▼

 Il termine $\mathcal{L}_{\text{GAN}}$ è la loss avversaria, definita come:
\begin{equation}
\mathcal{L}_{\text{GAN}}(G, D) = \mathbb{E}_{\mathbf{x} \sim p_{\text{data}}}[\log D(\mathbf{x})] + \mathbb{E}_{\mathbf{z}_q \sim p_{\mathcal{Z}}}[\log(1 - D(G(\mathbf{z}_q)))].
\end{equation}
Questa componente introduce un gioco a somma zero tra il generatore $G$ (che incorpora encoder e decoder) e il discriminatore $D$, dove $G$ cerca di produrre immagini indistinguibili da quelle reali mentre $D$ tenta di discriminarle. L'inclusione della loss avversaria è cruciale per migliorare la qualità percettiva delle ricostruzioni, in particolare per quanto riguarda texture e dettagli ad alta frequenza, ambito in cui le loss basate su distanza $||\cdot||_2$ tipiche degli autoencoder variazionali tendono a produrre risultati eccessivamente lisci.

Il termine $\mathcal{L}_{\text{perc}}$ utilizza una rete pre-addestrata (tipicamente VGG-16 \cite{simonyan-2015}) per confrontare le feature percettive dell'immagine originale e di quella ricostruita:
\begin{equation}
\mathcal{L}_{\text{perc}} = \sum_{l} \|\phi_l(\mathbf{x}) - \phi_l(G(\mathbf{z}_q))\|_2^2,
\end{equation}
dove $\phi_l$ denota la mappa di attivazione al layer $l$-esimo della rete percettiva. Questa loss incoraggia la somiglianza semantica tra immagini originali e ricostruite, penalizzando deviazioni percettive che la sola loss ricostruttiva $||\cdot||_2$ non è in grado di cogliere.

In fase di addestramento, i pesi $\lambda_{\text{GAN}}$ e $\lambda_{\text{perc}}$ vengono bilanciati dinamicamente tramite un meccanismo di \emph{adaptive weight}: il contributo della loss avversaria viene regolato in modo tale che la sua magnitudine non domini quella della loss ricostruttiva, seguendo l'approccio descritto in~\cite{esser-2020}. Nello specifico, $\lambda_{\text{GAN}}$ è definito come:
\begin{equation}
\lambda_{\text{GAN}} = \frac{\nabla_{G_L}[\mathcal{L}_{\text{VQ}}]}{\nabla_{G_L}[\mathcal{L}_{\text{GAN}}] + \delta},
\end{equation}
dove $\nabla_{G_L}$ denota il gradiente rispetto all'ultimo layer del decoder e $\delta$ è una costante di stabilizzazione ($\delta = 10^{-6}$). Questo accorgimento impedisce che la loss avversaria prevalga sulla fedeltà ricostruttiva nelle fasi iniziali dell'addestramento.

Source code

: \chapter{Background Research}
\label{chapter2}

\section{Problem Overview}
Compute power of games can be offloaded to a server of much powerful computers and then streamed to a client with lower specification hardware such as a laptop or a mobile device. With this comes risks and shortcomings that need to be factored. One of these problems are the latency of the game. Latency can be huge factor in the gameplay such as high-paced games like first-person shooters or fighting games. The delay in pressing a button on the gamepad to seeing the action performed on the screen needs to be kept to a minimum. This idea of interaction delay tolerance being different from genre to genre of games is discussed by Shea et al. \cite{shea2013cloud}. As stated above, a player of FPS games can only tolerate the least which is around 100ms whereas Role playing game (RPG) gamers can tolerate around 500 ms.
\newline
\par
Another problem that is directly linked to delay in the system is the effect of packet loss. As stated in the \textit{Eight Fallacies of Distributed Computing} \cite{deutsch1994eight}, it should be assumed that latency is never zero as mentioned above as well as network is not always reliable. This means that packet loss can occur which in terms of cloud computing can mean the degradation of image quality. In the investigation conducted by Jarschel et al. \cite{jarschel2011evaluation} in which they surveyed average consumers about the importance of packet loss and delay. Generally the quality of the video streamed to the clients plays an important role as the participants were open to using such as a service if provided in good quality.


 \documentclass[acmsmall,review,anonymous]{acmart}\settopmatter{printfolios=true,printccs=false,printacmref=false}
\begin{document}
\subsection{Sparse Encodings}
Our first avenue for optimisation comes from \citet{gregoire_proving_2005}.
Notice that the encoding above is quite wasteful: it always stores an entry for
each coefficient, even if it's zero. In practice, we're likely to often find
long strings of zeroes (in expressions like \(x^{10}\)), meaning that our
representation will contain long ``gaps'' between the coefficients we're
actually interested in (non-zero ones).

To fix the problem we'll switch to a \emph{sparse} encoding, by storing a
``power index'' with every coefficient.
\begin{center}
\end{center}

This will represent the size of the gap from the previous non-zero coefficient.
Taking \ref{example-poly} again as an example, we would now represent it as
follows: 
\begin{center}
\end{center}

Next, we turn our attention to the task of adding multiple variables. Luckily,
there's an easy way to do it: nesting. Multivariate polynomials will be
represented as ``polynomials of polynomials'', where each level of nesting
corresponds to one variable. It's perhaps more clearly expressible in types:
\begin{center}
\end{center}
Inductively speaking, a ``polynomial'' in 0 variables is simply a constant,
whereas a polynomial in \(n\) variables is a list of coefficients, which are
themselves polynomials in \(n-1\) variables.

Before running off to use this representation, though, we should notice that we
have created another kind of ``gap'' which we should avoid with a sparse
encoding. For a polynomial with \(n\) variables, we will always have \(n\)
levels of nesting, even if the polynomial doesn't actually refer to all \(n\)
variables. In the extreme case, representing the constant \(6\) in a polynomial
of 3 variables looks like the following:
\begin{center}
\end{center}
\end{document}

▲

== Task ==
Every line above should be retyped exactly as given.

== Output of the exercise ==
 Il termine $\mathcal{L}_{\text{GAN}}$ è la loss avversaria, definita come:
\begin{equation}
\mathcal{L}_{\text{GAN}}(G, D) = \mathbb{E}_{\mathbf{x} \sim p_{\text{data}}}[\log D(\mathbf{x})] + \mathbb{E}_{\mathbf{z}_q \sim p_{\mathcal{Z}}}[\log(1 - D(G(\mathbf{z}_q)))].
\end{equation}
Questa componente introduce un gioco a somma zero tra il generatore $G$ (che incorpora encoder e decoder) e il discriminatore $D$, dove $G$ cerca di produrre immagini indistinguibili da quelle reali mentre $D$ tenta di discriminarle. L'inclusione della loss avversaria è cruciale per migliorare la qualità percettiva delle ricostruzioni, in particolare per quanto riguarda texture e dettagli ad alta frequenza, ambito in cui le loss basate su distanza $||\cdot||_2$ tipiche degli autoencoder variazionali tendono a produrre risultati eccessivamente lisci.

Il termine $\mathcal{L}_{\text{perc}}$ utilizza una rete pre-addestrata (tipicamente VGG-16 \cite{simonyan-2015}) per confrontare le feature percettive dell'immagine originale e di quella ricostruita:
\begin{equation}
\mathcal{L}_{\text{perc}} = \sum_{l} \|\phi_l(\mathbf{x}) - \phi_l(G(\mathbf{z}_q))\|_2^2,
\end{equation}
dove $\phi_l$ denota la mappa di attivazione al layer $l$-esimo della rete percettiva. Questa loss incoraggia la somiglianza semantica tra immagini originali e ricostruite, penalizzando deviazioni percettive che la sola loss ricostruttiva $||\cdot||_2$ non è in grado di cogliere.

In fase di addestramento, i pesi $\lambda_{\text{GAN}}$ e $\lambda_{\text{perc}}$ vengono bilanciati dinamicamente tramite un meccanismo di \emph{adaptive weight}: il contributo della loss avversaria viene regolato in modo tale che la sua magnitudine non domini quella della loss ricostruttiva, seguendo l'approccio descritto in~\cite{esser-2020}. Nello specifico, $\lambda_{\text{GAN}}$ è definito come:
\begin{equation}
\lambda_{\text{GAN}} = \frac{\nabla_{G_L}[\mathcal{L}_{\text{VQ}}]}{\nabla_{G_L}[\mathcal{L}_{\text{GAN}}] + \delta},
\end{equation}
dove $\nabla_{G_L}$ denota il gradiente rispetto all'ultimo layer del decoder e $\delta$ è una costante di stabilizzazione ($\delta = 10^{-6}$). Questo accorgimento impedisce che la loss avversaria prevalga sulla fedeltà ricostruttiva nelle fasi iniziali dell'addestramento.

Source code

: \chapter{Background Research}
\label{chapter2}

\section{Problem Overview}
Compute power of games can be offloaded to a server of much powerful computers and then streamed to a client with lower specification hardware such as a laptop or a mobile device. With this comes risks and shortcomings that need to be factored. One of these problems are the latency of the game. Latency can be huge factor in the gameplay such as high-paced games like first-person shooters or fighting games. The delay in pressing a button on the gamepad to seeing the action performed on the screen needs to be kept to a minimum. This idea of interaction delay tolerance being different from genre to genre of games is discussed by Shea et al. \cite{shea2013cloud}. As stated above, a player of FPS games can only tolerate the least which is around 100ms whereas Role playing game (RPG) gamers can tolerate around 500 ms.
\newline
\par
Another problem that is directly linked to delay in the system is the effect of packet loss. As stated in the \textit{Eight Fallacies of Distributed Computing} \cite{deutsch1994eight}, it should be assumed that latency is never zero as mentioned above as well as network is not always reliable. This means that packet loss can occur which in terms of cloud computing can mean the degradation of image quality. In the investigation conducted by Jarschel et al. \cite{jarschel2011evaluation} in which they surveyed average consumers about the importance of packet loss and delay. Generally the quality of the video streamed to the clients plays an important role as the participants were open to using such as a service if provided in good quality.


 \documentclass[acmsmall,review,anonymous]{acmart}\settopmatter{printfolios=true,printccs=false,printacmref=false}
\begin{document}
\subsection{Sparse Encodings}
Our first avenue for optimisation comes from \citet{gregoire_proving_2005}.
Notice that the encoding above is quite wasteful: it always stores an entry for
each coefficient, even if it's zero. In practice, we're likely to often find
long strings of zeroes (in expressions like \(x^{10}\)), meaning that our
representation will contain long ``gaps'' between the coefficients we're
actually interested in (non-zero ones).

To fix the problem we'll switch to a \emph{sparse} encoding, by storing a
``power index'' with every coefficient.
\begin{center}
\end{center}

This will represent the size of the gap from the previous non-zero coefficient.
Taking \ref{example-poly} again as an example, we would now represent it as
follows: 
\begin{center}
\end{center}

Next, we turn our attention to the task of adding multiple variables. Luckily,
there's an easy way to do it: nesting. Multivariate polynomials will be
represented as ``polynomials of polynomials'', where each level of nesting
corresponds to one variable. It's perhaps more clearly expressible in types:
\begin{center}
\end{center}
Inductively speaking, a ``polynomial'' in 0 variables is simply a constant,
whereas a polynomial in \(n\) variables is a list of coefficients, which are
themselves polynomials in \(n-1\) variables.

Before running off to use this representation, though, we should notice that we
have created another kind of ``gap'' which we should avoid with a sparse
encoding. For a polynomial with \(n\) variables, we will always have \(n\)
levels of nesting, even if the polynomial doesn't actually refer to all \(n\)
variables. In the extreme case, representing the constant \(6\) in a polynomial
of 3 variables looks like the following:
\begin{center}
\end{center}
\end{document}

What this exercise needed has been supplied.